Problem description: Among the entries below, how many lines include the string "gamma"? Answer with only the number.

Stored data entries
------------------------------------------------

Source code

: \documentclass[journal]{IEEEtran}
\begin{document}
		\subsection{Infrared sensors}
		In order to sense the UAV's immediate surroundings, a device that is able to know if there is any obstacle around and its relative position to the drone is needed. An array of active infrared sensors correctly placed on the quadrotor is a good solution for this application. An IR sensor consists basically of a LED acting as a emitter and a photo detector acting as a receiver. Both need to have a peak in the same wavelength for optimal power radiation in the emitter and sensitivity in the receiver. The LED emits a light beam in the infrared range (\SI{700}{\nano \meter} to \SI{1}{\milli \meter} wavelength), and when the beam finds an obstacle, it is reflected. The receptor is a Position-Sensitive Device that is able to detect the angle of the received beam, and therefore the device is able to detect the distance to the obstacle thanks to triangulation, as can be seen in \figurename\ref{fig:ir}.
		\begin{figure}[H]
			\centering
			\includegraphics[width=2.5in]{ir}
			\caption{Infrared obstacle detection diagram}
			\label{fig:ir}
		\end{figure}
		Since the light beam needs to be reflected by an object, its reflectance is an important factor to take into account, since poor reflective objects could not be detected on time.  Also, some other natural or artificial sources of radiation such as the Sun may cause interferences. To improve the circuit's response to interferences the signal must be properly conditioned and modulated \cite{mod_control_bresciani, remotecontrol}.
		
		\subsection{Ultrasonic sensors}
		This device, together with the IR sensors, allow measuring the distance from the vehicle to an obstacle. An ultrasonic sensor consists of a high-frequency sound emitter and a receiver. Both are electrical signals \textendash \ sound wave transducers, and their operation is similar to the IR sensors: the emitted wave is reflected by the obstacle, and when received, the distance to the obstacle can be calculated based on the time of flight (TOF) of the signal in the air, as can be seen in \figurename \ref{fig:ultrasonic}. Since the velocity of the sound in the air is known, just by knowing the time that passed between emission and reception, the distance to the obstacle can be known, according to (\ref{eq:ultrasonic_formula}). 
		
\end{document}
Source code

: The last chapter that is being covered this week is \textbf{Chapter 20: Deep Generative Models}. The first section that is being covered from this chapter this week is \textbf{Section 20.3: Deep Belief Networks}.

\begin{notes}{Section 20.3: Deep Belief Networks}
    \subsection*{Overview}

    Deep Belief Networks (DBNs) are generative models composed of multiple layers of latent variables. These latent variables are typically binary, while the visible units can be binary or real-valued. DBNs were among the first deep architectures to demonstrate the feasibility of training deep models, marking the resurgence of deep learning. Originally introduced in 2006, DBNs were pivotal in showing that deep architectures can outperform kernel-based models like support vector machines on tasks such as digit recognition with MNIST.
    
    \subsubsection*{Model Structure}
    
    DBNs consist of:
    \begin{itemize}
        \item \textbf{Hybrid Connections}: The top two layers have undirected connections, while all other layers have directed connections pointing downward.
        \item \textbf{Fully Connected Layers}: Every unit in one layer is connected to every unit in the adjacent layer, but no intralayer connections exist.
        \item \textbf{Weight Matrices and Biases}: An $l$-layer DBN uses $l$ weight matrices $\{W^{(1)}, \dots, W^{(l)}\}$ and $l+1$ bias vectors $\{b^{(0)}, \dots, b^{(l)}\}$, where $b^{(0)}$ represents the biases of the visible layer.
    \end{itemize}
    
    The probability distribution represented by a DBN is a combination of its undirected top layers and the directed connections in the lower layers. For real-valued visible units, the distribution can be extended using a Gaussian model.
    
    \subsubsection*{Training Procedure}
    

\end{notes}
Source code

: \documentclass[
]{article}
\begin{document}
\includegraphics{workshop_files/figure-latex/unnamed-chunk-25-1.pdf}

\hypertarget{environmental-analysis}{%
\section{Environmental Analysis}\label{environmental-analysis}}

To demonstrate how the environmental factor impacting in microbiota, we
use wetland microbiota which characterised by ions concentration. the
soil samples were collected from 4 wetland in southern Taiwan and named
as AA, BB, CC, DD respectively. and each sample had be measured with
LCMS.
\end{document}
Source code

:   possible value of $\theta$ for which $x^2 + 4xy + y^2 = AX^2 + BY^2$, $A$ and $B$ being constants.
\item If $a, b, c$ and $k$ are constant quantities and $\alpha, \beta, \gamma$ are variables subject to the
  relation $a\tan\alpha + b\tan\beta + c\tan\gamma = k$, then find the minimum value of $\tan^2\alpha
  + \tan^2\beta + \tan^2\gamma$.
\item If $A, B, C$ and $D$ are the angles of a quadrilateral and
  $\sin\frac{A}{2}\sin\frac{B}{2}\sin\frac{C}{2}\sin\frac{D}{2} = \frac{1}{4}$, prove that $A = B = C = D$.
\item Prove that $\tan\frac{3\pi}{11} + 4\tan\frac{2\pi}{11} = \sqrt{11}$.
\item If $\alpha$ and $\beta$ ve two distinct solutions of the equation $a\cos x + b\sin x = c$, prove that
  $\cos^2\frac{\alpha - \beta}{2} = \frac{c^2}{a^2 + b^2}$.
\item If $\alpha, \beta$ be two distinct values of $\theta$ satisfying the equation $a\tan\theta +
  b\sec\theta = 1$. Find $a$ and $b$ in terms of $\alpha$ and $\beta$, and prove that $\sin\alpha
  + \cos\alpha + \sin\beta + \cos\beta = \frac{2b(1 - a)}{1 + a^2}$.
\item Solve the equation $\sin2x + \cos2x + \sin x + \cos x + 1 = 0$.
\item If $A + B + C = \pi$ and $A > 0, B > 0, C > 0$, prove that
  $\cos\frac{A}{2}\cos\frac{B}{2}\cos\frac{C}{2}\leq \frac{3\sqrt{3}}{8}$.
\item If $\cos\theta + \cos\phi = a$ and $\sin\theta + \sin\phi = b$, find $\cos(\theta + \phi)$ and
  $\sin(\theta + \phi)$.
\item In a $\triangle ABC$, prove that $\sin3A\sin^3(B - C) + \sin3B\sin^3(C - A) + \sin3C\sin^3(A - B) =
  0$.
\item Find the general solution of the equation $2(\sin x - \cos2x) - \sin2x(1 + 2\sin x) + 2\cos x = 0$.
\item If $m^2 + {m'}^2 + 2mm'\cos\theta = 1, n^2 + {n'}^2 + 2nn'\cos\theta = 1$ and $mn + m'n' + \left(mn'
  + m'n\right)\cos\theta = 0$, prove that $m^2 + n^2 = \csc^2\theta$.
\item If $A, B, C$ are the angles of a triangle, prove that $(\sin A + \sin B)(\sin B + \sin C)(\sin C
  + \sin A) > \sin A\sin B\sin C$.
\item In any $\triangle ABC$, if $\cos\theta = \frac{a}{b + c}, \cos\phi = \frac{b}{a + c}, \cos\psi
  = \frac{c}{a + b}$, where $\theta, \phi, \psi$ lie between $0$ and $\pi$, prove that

------------------------------------------------

Solved exercise: 3